Drill, Maybe, Drill

This LA Times editorial says,

…when many of Santa Barbara’s most determined anti-drilling activists teamed up to back a deal that would allow an oil company to drill under state waters off the city’s coast, it was a jaw-dropping moment.
Just as surprising, given the deal’s powerful backing, was its collapse Thursday, when the State Lands Commission rejected it on a 2-1 vote. The failure shows that, despite high oil prices that turned “Drill, baby, drill” into a Republican mantra last year, it remains phenomenally difficult to expand drilling in California...
Under the publicly disclosed terms of the deal, Plains Exploration & Production Co., which owns a platform in federal waters just beyond the three-mile limit controlled by the state, would have drilled several wells from the platform into oil reserves on state property. In return, it would have closed that platform, three others it operates off Santa Barbara and two onshore processing facilities by 2022 and donated 4,000 acres of land for preservation. Over the life of the project, the state would have collected up to $5 billion in tax revenues.
Bizarrely, the company and the environmental groups that were parties to the bargain kept the rest of its terms confidential. It is not unheard of for environmentalists to sell out the public interest for political or financial reasons, and no elected official should ever approve a secret deal that affects public resources. The company finally announced that it would disclose the full agreement during Thursday’s Lands Commission hearing, but that was months too late.

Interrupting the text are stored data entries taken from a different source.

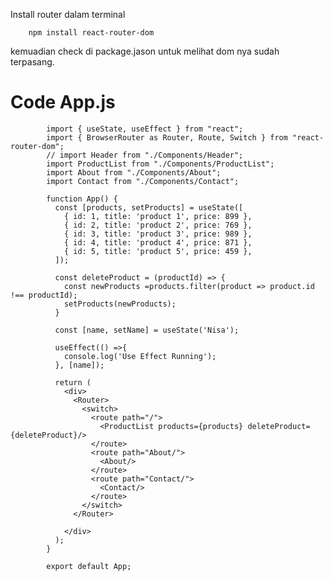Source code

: Install router dalam terminal

        npm install react-router-dom

kemuadian check di package.jason untuk melihat dom nya sudah terpasang.

# Code App.js

            import { useState, useEffect } from "react";
            import { BrowserRouter as Router, Route, Switch } from "react-router-dom";
            // import Header from "./Components/Header";
            import ProductList from "./Components/ProductList";
            import About from "./Components/About";
            import Contact from "./Components/Contact";

            function App() {
              const [products, setProducts] = useState([
                { id: 1, title: 'product 1', price: 899 },
                { id: 2, title: 'product 2', price: 769 },
                { id: 3, title: 'product 3', price: 989 },
                { id: 4, title: 'product 4', price: 871 },
                { id: 5, title: 'product 5', price: 459 },
              ]);

              const deleteProduct = (productId) => {
                const newProducts =products.filter(product => product.id !== productId);
                setProducts(newProducts);
              }

              const [name, setName] = useState('Nisa');

              useEffect(() =>{
                console.log('Use Effect Running');
              }, [name]);

              return (
                <div>
                  <Router>
                    <switch>
                      <route path="/">
                        <ProductList products={products} deleteProduct={deleteProduct}/>
                      </route>
                      <route path="About/">
                        <About/>
                      </route>
                      <route path="Contact/">
                        <Contact/>
                      </route>
                    </switch>
                  </Router>
                  
                </div>
              );
            }

            export default App;


       

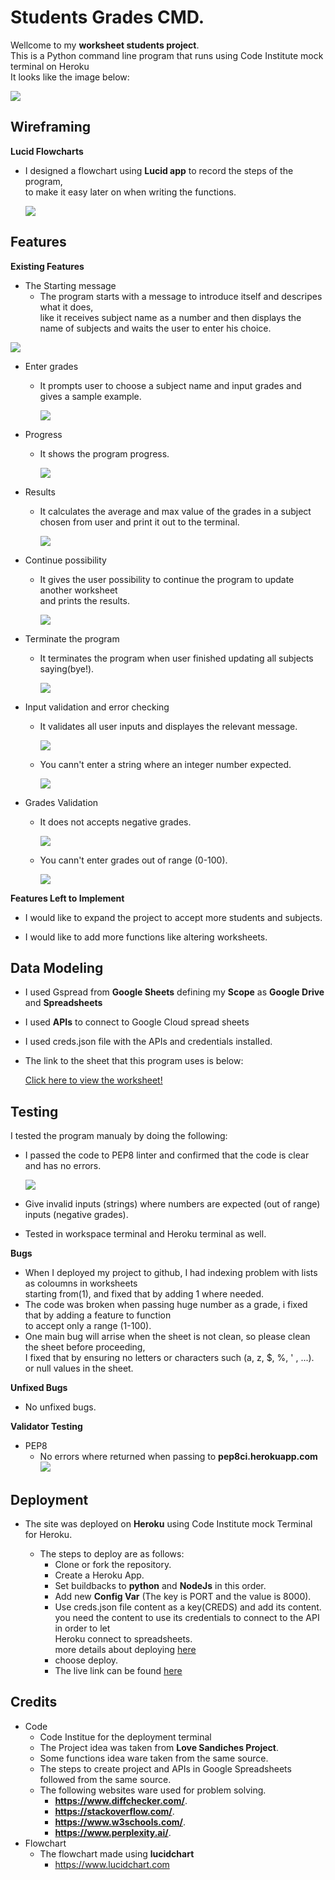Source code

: 
# Students Grades CMD. 
  Wellcome to my **worksheet students project**. \
  This is a Python command line program that runs using Code Institute mock terminal on Heroku\
  It looks like the image below:

  ![](/media/project-image.png)

## Wireframing
**Lucid Flowcharts**
- I designed a flowchart  using **Lucid app** to record the steps of the program,\
  to make it easy later on when writing the functions.

  ![](/media/flowchart2.png)

## Features

**Existing Features**

- The Starting message
  - The program starts with a message to introduce itself and descripes what it does,\
    like it receives subject name as a number and then displays the name of subjects
     and waits the user to enter his choice.

![](/media/starting.png)

- Enter grades
  - It prompts user to choose a subject name and input grades and gives a sample example.

    ![](/media/enter-grades.png)

- Progress
  * It shows the program progress.

    ![](/media/progress.png)
- Results

  * It calculates the average and max value of the grades in a subject chosen from user
    and print it out to the terminal.

    ![](/media/calculations.png)

+ Continue possibility

  + It gives the user possibility to continue the program to update another worksheet\
     and prints the results.
  
      ![](/media/continue.png)

- Terminate the program
  - It terminates the program when user finished updating all subjects saying(bye!).

    ![](/media/terminate.png)

- Input validation and error checking

  - It validates all user inputs and displayes the relevant message.

     ![](/media/checknumber.png)
  + You cann't enter a string where an integer number expected.
    
     ![](/media/validate-numbers.png)
    
- Grades Validation

  * It does not accepts negative grades.
    
     ![](/media/negative.png) 

  + You cann't enter grades out of range (0-100).

    ![](/media/outofrange.png) 

**Features Left to Implement**
- I would like to expand the project to accept more students and subjects.
+ I would like to add more functions like altering worksheets.

## Data Modeling
- I used Gspread from **Google Sheets** defining my **Scope** as **Google Drive** and **Spreadsheets**
- I used **APIs** to connect to Google Cloud spread sheets
- I used  creds.json file with the APIs and credentials installed.
- The link to the sheet that this program uses is below:

    [Click here to view the worksheet!](https://docs.google.com/spreadsheets/d/1X_Yz5qgYQ4rsQ_-7Uyb2vto13UbZAlNe4hHJwRMQPHY/edit?gid=178928932#gid=178928932) 

## Testing
   I tested the program manualy by doing the following:

   - I passed the code to PEP8 linter and confirmed that the code is clear and has
      no errors.

      ![](/media/testing.png)

   - Give invalid inputs (strings) where numbers are expected (out of range) inputs
     (negative grades).
   - Tested in workspace terminal and Heroku terminal as well.

**Bugs**

  - When I deployed my project to github, I had indexing problem with lists as coloumns in worksheets\
    starting from(1), and fixed that by adding 1 where needed.
  - The code was broken when passing huge number as a grade, i fixed that by adding a feature to function\
    to accept only a range (1-100).
  - One main bug will arrise when the sheet is not clean, so please clean the sheet before proceeding,\
    I fixed that by ensuring no letters or characters such (a, z, $, %, ' , ...).\
     or null values in the sheet.

**Unfixed Bugs**
  - No unfixed bugs.

  
**Validator Testing**

  - PEP8
    - No errors where returned when passing to **pep8ci.herokuapp.com**
     ![](/assets/images/readme/testing/errorpage.png)
    

## Deployment

  - The site was deployed on **Heroku** using Code Institute mock Terminal for Heroku.

    - The steps to deploy are as follows:
      + Clone or fork the repository.
      + Create a Heroku App.
      + Set buildbacks to **python** and **NodeJs** in this order.
      + Add new **Config Var** (The key is PORT and the value is 8000).
      + Use creds.json file content as a key(CREDS) and add its content.\
        you need the content to use its credentials to connect to the API in order to let\
        Heroku connect to spreadsheets.\
        more details about deploying [here](https://learn.codeinstitute.net/courses/course-v1:CodeInstitute+PE_PAGPPF+2021_Q2/courseware/b3378fc1159e43e3b70916fdefdfae51/605f34e006594dc4ae19f5e60ec75e2e/)
      + choose deploy.
      + The live link can be found [here](https://studens-grades-8dd6d57a22e7.herokuapp.com/)
## Credits
- Code
  - Code Institue for the deployment terminal
  - The Project idea was taken from **Love Sandiches Project**.
  - Some functions idea ware taken from the same source.
  - The steps to create project and APIs in Google Spreadsheets\
     followed from the same source.
  - The following websites ware used for problem solving.
    - **https://www.diffchecker.com/**.
    - **https://stackoverflow.com/**.
    - **https://www.w3schools.com/**.
    - **https://www.perplexity.ai/**.
- Flowchart
  - The flowchart made using **lucidchart**
    - https://www.lucidchart.com

  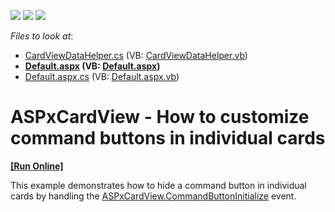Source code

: <!-- default badges list -->
![](https://img.shields.io/endpoint?url=https://codecentral.devexpress.com/api/v1/VersionRange/128530150/15.2.4%2B)
[![](https://img.shields.io/badge/Open_in_DevExpress_Support_Center-FF7200?style=flat-square&logo=DevExpress&logoColor=white)](https://supportcenter.devexpress.com/ticket/details/T338444)
[![](https://img.shields.io/badge/📖_How_to_use_DevExpress_Examples-e9f6fc?style=flat-square)](https://docs.devexpress.com/GeneralInformation/403183)
<!-- default badges end -->
<!-- default file list -->
*Files to look at*:

* [CardViewDataHelper.cs](./CS/App_Code/CardViewDataHelper.cs) (VB: [CardViewDataHelper.vb](./VB/App_Code/CardViewDataHelper.vb))
* **[Default.aspx](./CS/Default.aspx) (VB: [Default.aspx](./VB/Default.aspx))**
* [Default.aspx.cs](./CS/Default.aspx.cs) (VB: [Default.aspx.vb](./VB/Default.aspx.vb))
<!-- default file list end -->
# ASPxCardView - How to customize command buttons in individual cards
<!-- run online -->
**[[Run Online]](https://codecentral.devexpress.com/t338444/)**
<!-- run online end -->


This example demonstrates how to hide a command button in individual cards by handling the <a href="https://documentation.devexpress.com/#AspNet/DevExpressWebASPxCardView_CommandButtonInitializetopic">ASPxCardView.CommandButtonInitialize</a> event.

<br/>


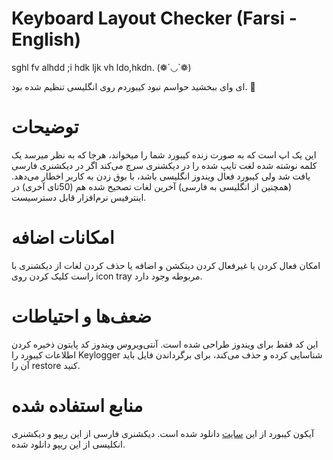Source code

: # Keyboard Layout Checker (Farsi - English)

sghl fv alhdd ;i hdk ljk vh ldo,hkdn. (❁´◡`❁)

ای وای ببخشید حواسم نبود کیبوردم روی انگلیسی تنظیم شده بود. 🐸

# توضیحات

این یک اپ است که به صورت زنده کیبورد شما را میخواند، هرجا که به نظر میرسد یک کلمه نوشته شده لغت تایپ شده را در دیکشنری سرچ می‌کند اگر در دیکشنری فارسی یافت شد ولی کیبورد فعال ویندوز انگلیسی باشد، با بوق زدن به کاربر اخطار می‌دهد. (همچنین از انگلیسی به فارسی) آخرین لغات تصحیح شده هم (50تای آخری) در اینترفیس نرم‌افزار قابل دسترسیست.

# امکانات اضافه

امکان فعال کردن یا غیرفعال کردن دیتکشن و اضافه یا حذف کردن لغات از دیکشنری با راست کلیک کردن روی icon tray مربوطه وجود دارد. 

# ضعف‌ها و احتیاطات

این کد فقط برای ویندوز طراحی شده است. آنتی‌ویروس ویندوز کد پایتون ذخیره کردن اطلاعات کیبورد را Keylogger شناسایی کرده و حذف می‌کند، برای برگرداندن فایل باید آن را restore کنید.

# منابع استفاده شده

آیکون کیبورد از این [سایت](https://icons8.com) دانلود شده است.
دیکشنری فارسی از این [ریپو](https://github.com/shahind/Persian-Words-Database) و دیکشنری انکلیسی از این [ریپو](https://github.com/dwyl/english-words) دانلود شده.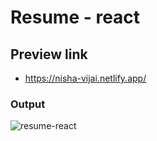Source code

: # Resume - react

## Preview link
- https://nisha-vijai.netlify.app/

### Output
![resume-react](https://user-images.githubusercontent.com/26595961/232012010-c2d4feb4-12a1-4396-b907-52ac1ed925ee.png)
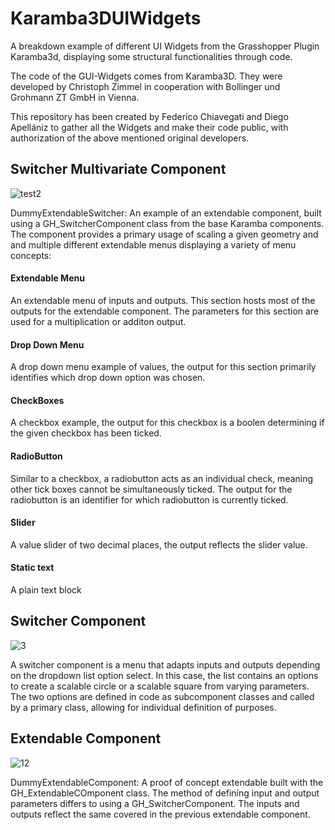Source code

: # Karamba3DUIWidgets
A breakdown example of different UI Widgets from the Grasshopper Plugin Karamba3d, displaying some structural functionalities through code.

The code of the GUI-Widgets comes from Karamba3D. They were developed by Christoph Zimmel in cooperation with Bollinger und Grohmann ZT GmbH in Vienna.

This repository has been created by Federico Chiavegati and Diego Apellániz to gather all the Widgets and make their code public, with authorization of the above mentioned original developers.

## Switcher Multivariate Component

![test2](https://user-images.githubusercontent.com/73039064/116399320-18e94b80-a829-11eb-82d7-d78b94852a6e.png)

DummyExtendableSwitcher:
An example of an extendable component, built using a GH_SwitcherComponent class from the base Karamba components. The component provides a primary usage of scaling a given geometry and and multiple different extendable menus displaying a variety of menu concepts:

#### Extendable Menu
An extendable menu of inputs and outputs. This section hosts most of the outputs for the extendable component. The parameters for this section are used for a multiplication or additon output.

#### Drop Down Menu
A drop down menu example of values, the output for this section primarily identifies which drop down option was chosen.

#### CheckBoxes
A checkbox example, the output for this checkbox is a boolen determining if the given checkbox has been ticked.

#### RadioButton
Similar to a checkbox, a radiobutton acts as an individual check, meaning other tick boxes cannot be simultaneously ticked. The output for the radiobutton is an identifier for which radiobutton is currently ticked.

#### Slider
A value slider of two decimal places, the output reflects the slider value.

#### Static text
A plain text block

## Switcher Component

![3](https://user-images.githubusercontent.com/73039064/116399800-9ad97480-a829-11eb-82ab-f260a5712303.png)

A switcher component is a menu that adapts inputs and outputs depending on the dropdown list option select. In this case, the list contains an options to create a scalable circle or a scalable square from varying parameters. The two options are defined in code as subcomponent classes and called by a primary class, allowing for individual definition of purposes.

## Extendable Component

![12](https://i.ibb.co/v4dZxkL/extendable-componentdo-not-delete.png)

DummyExtendableComponent:
A proof of concept extendable built with the GH_ExtendableCOmponent class. The method of defining input and output parameters differs to using a GH_SwitcherComponent. The inputs and outputs reflect the same covered in the previous extendable component.
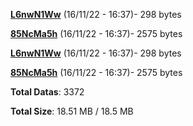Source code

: [**L6nwN1Ww**](/data/L6nwN1Ww.txt) (16/11/22 - 16:37)- 298 bytes

[**85NcMa5h**](/data/85NcMa5h.txt) (16/11/22 - 16:37)- 2575 bytes

[**L6nwN1Ww**](/data/L6nwN1Ww.txt) (16/11/22 - 16:37)- 298 bytes

[**85NcMa5h**](/data/85NcMa5h.txt) (16/11/22 - 16:37)- 2575 bytes

**Total Datas**: 3372

**Total Size**: 18.51 MB / 18.5 MB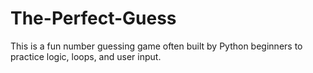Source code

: # The-Perfect-Guess
This is a fun number guessing game often built by Python beginners to practice logic, loops, and user input.
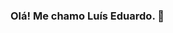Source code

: ### Olá! Me chamo Luís Eduardo. 👋

<!--
**eduumouraa/eduumouraa** is a ✨ _special_ ✨ repository because its `README.md` (this file) appears on your GitHub profile.

Here are some ideas to get you started:

- 🔭 Estudante de Ciência da Computação (UECE) 
- 🌱 Estou aprendendo Python, SQL e Django  
- ➡  Conhecimento em Front-End: HTML, CSS e JAVASCRIPT  
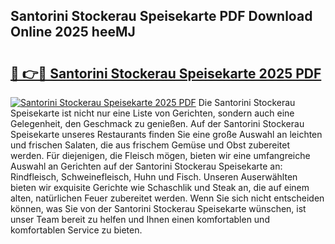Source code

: ## Santorini Stockerau Speisekarte PDF Download Online 2025 heeMJ

# <h2><a href="http://gcebud5.nevu.top/?p=Santorini+Stockerau+Speisekarte">🔗 👉🔴 Santorini Stockerau Speisekarte 2025 PDF</a></h2>

[![Santorini Stockerau Speisekarte 2025 PDF](https://i.imgur.com/dBaPXMq.png)](http://gcebud5.nevu.top/?p=Santorini+Stockerau+Speisekarte)
Die Santorini Stockerau Speisekarte ist nicht nur eine Liste von Gerichten, sondern auch eine Gelegenheit, den Geschmack zu genießen. Auf der Santorini Stockerau Speisekarte unseres Restaurants finden Sie eine große Auswahl an leichten und frischen Salaten, die aus frischem Gemüse und Obst zubereitet werden. Für diejenigen, die Fleisch mögen, bieten wir eine umfangreiche Auswahl an Gerichten auf der Santorini Stockerau Speisekarte an: Rindfleisch, Schweinefleisch, Huhn und Fisch. Unseren Auserwählten bieten wir exquisite Gerichte wie Schaschlik und Steak an, die auf einem alten, natürlichen Feuer zubereitet werden. Wenn Sie sich nicht entscheiden können, was Sie von der Santorini Stockerau Speisekarte wünschen, ist unser Team bereit zu helfen und Ihnen einen komfortablen und komfortablen Service zu bieten.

To this Santa Barbarian, who loves views of the sea, the oil platforms have their charms. They protrude from the planar Pacific like little square islands with christmas lights. And, as infrastructural studies, they’re rather interesting. It turns out that they’re also welcome offshore habitats, as are scuttled or wrecked metal boats.

Which are worse — oil platforms, or the hills of Los Angeles prickling with pump jacks? Pick your poison. Both bargains are Faustian.

The environmental damage risked, much less caused, by offshore drilling, is not a large part of the whole. Lost in most arguments about drilling in Southern California is the fact that up to hundreds of barrels of crude seep into the ocean constantly there, most of it right by UCSB. It stains the water with long streaks of gray-blue oil, much of it spreading from methane — natural gas — bubblings, some of which are trapped and captured by underwater contraptions. Also lost is the fact that offshore drilling on the West Coast contributes a trivial sum to U.S. energy independence.

Civilization is an open laboratory of trade-offs, with a time horizon that is never geological — and human only to the degree that it considers the wants of the living.

I think the best energy bargains are ones involving sun and wind. But there’s not enough of either to satisfy the energy appetites of a human population that has swelled to many billions. So we must continue to eat the Earth until its dead stuffings fail to sustain us.

After that? Who cares? We’ll all be dead by then too. Maybe some successor species will mine our cemeteries.



5 responses to “Drill, Maybe, Drill”

  1. Thank you for the follow up post.

    The oil company had been given permission by the U.S. Geological Survey to cut corners and operate the platform with casings below federal and California standards. Investigators would later determine that more steel pipe sheating inside the drilling hole would have prevented the rupture.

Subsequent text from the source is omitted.